Well, the Pirates are indeed on the doorstep of the National League pennant, leading the Braves 3-2 in the league championship series and going home tomorrow night for the 1potential clincher.

But it hasn't been the Pittsburgh lumber that has silenced the Atlanta war whoop.

Rather, as evidenced in the Pirates' 1-0 nail-biter in Game 5 yesterday, the traditional baseball foundations of pitching and defense have brought them to the verge of a World Series encounter with Minnesota.

"These last two games have been pitching and defense," said third baseman Steve Buechele, an August acquisition from Texas. "That's the kind of stuff that wins you titles."

The Pirates choked off the potent Braves offense in two of the three games played at Atlanta-Fulton County Stadium to take control of the series.

Atlanta has been held scoreless for 18 innings, just four frames short of the NLCS record of 22, set by St.
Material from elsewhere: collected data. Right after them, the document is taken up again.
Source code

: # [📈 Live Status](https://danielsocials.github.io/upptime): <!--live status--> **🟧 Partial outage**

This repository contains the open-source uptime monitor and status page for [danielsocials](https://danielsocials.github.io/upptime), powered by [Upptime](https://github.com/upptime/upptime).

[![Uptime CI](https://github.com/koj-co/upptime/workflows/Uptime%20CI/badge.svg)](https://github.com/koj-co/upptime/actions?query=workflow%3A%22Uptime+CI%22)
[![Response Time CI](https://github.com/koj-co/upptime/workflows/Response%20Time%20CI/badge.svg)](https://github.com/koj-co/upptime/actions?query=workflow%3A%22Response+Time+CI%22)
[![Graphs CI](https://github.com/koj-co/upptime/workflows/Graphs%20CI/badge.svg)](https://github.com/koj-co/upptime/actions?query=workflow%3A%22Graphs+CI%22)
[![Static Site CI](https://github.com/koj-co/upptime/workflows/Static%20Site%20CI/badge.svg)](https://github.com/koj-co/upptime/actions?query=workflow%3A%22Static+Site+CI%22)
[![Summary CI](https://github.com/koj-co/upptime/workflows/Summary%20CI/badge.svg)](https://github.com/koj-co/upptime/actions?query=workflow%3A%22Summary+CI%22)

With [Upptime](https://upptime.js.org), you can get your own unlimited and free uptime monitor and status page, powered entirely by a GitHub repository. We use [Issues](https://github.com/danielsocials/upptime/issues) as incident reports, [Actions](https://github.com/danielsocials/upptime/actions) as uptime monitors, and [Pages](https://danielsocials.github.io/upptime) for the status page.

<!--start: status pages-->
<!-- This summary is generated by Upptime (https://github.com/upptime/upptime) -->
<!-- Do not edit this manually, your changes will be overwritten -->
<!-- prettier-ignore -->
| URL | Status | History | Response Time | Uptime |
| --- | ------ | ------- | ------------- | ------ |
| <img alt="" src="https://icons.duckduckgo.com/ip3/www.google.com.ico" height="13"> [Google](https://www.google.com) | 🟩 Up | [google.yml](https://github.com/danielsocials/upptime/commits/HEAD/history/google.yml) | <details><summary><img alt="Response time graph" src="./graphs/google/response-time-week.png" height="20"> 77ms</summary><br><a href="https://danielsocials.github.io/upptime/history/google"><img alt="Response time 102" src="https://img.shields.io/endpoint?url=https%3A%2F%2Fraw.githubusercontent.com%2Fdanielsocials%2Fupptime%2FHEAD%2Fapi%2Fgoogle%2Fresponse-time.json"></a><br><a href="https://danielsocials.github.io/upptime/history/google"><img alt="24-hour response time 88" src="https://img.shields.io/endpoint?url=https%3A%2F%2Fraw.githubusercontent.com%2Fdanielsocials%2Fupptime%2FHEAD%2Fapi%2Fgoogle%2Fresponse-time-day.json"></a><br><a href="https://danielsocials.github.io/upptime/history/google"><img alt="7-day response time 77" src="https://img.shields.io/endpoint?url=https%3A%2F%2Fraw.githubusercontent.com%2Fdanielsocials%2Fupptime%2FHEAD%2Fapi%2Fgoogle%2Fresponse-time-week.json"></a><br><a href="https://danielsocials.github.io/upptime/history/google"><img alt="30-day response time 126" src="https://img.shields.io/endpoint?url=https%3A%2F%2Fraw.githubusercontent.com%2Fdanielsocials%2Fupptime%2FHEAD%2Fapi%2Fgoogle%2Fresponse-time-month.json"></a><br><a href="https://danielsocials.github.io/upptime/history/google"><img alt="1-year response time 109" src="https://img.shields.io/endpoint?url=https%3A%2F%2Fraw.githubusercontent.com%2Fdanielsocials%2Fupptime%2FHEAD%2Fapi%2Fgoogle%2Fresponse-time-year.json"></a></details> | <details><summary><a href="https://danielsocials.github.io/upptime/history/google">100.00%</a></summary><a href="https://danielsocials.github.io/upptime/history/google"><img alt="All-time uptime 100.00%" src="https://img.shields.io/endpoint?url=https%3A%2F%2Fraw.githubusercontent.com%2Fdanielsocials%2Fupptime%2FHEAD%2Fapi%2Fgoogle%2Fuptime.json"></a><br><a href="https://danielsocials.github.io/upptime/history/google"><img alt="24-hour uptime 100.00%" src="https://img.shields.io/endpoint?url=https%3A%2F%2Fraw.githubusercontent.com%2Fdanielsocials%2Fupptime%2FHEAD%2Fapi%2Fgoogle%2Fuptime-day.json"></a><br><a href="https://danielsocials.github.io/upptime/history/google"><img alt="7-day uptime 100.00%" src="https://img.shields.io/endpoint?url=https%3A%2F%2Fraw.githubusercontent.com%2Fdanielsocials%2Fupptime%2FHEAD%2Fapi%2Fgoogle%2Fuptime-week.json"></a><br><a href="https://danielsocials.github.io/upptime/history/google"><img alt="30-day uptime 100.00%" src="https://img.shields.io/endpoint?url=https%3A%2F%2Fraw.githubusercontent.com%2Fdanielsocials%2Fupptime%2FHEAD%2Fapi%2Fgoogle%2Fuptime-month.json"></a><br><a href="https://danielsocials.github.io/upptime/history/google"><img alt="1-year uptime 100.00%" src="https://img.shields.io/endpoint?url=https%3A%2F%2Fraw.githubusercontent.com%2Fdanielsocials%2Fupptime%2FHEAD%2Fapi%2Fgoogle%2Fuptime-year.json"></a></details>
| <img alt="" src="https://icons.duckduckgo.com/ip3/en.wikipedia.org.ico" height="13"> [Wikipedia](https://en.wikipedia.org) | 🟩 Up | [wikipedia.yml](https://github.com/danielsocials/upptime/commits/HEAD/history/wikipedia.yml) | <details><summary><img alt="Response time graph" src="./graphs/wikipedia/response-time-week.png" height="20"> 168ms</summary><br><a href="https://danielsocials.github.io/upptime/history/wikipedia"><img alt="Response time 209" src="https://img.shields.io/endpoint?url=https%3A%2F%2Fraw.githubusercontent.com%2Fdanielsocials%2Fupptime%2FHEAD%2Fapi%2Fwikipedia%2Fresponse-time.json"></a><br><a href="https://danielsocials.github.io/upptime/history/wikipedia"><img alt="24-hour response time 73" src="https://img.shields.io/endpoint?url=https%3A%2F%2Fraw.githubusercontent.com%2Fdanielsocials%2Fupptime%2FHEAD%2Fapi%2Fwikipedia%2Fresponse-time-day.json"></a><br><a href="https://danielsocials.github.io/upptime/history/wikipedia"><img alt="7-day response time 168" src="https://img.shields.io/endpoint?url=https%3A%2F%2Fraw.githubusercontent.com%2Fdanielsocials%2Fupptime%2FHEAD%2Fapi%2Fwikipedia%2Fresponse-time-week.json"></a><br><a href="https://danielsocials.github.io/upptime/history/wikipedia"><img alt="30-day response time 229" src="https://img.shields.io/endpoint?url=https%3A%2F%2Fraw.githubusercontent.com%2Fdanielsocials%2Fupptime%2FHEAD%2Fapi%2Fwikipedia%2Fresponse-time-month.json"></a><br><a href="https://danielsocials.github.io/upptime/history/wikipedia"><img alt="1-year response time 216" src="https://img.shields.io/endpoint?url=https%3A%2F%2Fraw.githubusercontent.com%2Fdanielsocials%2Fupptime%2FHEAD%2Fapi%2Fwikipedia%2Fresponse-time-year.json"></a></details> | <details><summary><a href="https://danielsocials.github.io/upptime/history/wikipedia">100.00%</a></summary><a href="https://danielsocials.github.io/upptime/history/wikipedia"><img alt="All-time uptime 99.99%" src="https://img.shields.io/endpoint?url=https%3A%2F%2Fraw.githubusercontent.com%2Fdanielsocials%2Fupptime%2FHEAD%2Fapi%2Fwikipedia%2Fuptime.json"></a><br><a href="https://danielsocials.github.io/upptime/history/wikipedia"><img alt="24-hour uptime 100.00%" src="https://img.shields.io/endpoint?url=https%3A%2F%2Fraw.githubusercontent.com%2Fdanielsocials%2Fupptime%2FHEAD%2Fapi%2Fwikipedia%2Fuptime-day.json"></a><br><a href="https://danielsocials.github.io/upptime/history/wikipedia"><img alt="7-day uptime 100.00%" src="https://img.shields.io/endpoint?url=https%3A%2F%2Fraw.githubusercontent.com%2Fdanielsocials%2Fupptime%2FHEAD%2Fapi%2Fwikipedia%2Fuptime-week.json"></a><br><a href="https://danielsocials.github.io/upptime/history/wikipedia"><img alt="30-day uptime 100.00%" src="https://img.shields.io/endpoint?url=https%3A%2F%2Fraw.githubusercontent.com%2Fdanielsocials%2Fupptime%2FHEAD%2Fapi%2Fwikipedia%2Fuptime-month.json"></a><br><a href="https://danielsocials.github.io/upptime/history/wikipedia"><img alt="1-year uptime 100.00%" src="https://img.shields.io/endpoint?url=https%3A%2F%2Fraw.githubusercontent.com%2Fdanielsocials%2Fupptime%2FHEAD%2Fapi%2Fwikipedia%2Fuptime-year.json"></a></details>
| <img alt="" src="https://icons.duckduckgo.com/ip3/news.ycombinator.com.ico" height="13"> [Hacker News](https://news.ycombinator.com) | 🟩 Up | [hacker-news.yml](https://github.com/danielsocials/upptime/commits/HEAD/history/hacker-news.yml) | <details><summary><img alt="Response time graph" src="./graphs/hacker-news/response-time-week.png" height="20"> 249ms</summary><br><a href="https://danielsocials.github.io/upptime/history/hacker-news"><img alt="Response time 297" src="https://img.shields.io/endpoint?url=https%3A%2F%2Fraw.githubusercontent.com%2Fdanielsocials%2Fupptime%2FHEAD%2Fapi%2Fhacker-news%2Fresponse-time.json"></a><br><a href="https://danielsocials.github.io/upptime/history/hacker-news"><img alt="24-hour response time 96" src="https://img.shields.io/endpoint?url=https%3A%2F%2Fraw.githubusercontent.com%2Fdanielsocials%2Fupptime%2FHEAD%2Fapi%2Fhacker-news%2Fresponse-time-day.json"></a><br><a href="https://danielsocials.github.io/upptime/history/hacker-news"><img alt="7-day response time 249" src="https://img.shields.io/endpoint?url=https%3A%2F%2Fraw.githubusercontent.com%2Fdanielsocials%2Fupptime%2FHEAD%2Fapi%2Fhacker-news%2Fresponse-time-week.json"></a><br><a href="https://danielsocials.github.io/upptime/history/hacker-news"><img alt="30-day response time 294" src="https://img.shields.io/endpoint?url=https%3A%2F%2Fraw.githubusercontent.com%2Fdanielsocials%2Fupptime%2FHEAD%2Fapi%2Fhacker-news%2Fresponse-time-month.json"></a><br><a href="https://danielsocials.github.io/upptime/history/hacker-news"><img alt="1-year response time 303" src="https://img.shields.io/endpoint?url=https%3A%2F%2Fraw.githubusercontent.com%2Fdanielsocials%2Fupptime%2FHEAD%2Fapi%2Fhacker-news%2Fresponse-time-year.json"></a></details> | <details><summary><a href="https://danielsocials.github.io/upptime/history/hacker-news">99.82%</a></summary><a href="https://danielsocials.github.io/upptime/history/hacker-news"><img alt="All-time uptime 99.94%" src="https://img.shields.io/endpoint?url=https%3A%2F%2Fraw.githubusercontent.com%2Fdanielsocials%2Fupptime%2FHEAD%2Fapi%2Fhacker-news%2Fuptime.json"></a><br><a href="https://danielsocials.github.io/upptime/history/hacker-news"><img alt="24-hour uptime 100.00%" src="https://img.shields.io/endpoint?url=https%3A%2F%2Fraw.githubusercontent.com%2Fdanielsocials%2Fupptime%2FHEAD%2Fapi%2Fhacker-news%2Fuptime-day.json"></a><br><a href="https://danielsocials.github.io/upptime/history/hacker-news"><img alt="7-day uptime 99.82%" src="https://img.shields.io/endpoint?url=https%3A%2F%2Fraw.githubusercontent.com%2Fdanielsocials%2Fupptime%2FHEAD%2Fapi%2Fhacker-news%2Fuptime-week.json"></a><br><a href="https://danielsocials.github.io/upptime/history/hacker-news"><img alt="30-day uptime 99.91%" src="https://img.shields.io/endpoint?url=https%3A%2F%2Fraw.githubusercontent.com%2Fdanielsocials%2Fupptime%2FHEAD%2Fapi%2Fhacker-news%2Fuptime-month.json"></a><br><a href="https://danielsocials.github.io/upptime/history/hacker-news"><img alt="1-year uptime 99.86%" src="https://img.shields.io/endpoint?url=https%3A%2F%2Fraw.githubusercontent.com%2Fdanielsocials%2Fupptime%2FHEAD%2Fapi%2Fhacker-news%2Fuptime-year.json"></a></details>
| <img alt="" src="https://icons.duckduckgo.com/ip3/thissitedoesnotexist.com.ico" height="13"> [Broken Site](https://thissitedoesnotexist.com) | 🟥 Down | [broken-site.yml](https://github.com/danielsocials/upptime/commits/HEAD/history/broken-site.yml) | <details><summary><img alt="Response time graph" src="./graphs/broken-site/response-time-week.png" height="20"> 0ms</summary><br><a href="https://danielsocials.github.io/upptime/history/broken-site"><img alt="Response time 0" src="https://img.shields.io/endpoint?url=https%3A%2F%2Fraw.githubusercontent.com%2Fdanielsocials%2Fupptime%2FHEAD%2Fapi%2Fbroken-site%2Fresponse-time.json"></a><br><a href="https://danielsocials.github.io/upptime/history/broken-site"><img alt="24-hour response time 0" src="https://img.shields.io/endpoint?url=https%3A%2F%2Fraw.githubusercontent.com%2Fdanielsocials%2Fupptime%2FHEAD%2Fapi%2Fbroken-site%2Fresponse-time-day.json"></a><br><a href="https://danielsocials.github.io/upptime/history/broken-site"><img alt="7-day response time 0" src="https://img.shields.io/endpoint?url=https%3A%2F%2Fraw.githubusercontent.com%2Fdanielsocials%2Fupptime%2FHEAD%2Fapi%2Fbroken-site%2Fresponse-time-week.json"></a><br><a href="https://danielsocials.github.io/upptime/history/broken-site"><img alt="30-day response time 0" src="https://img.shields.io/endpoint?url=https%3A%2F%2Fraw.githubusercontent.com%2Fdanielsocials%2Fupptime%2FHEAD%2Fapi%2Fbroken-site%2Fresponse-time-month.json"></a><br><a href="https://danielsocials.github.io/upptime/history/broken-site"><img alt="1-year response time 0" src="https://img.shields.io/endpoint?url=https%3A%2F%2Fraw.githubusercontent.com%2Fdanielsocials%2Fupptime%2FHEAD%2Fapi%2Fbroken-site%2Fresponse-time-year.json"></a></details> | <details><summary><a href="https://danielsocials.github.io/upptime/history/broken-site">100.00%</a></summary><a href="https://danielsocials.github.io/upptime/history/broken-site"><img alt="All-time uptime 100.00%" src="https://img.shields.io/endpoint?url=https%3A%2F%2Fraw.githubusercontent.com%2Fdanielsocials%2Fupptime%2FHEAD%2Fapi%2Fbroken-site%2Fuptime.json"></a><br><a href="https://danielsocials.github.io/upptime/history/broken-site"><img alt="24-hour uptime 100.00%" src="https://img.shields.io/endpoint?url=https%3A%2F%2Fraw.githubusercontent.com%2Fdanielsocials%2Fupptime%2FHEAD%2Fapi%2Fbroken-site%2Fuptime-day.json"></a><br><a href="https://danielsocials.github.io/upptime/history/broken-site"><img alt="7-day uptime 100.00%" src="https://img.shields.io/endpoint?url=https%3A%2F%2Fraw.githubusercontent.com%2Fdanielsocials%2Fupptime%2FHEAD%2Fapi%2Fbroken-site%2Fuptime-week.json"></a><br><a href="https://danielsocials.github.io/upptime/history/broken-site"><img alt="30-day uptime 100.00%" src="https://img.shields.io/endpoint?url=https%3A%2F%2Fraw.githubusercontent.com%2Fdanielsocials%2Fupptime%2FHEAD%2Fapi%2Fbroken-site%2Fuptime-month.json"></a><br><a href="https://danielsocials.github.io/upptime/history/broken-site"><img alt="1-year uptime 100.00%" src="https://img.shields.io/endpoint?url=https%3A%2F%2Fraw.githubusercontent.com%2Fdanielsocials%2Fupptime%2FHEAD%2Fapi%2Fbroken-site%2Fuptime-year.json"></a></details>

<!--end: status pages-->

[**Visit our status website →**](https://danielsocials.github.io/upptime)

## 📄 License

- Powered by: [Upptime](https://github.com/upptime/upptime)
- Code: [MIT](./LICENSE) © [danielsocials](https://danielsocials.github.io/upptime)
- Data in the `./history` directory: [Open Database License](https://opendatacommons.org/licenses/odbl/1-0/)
Louis against San Francisco in 1987.

"All of a sudden, we don't seem to be able to get anything untracked and we have to do that and soon," said Atlanta catcher Greg Olson.

The Braves, who operate with just a fraction of the postseason experience that Pittsburgh possesses, will attempt to crawl out of a hole that only one team -- the aforementioned '87 Cardinals -- has done since the NLCS went to a best-of-seven setup in 1985.

And Atlanta will get to face Pirates pitcher Doug Drabek, the reigning Cy Young Award winner, who strained a hamstring muscle trying to leg a double into a triple in Game 1. Drabek, scheduled to go yesterday, has been resting and getting treatments and declares himself ready.

"Right now, it's been feeling a lot better. I've been getting a lot of treatment. Hopefully, everything is going to be all right," said Drabek.

The Braves will counter with lefthander Steve Avery, who pitched a brilliant six-hit shutout last Wednesday in Pittsburgh.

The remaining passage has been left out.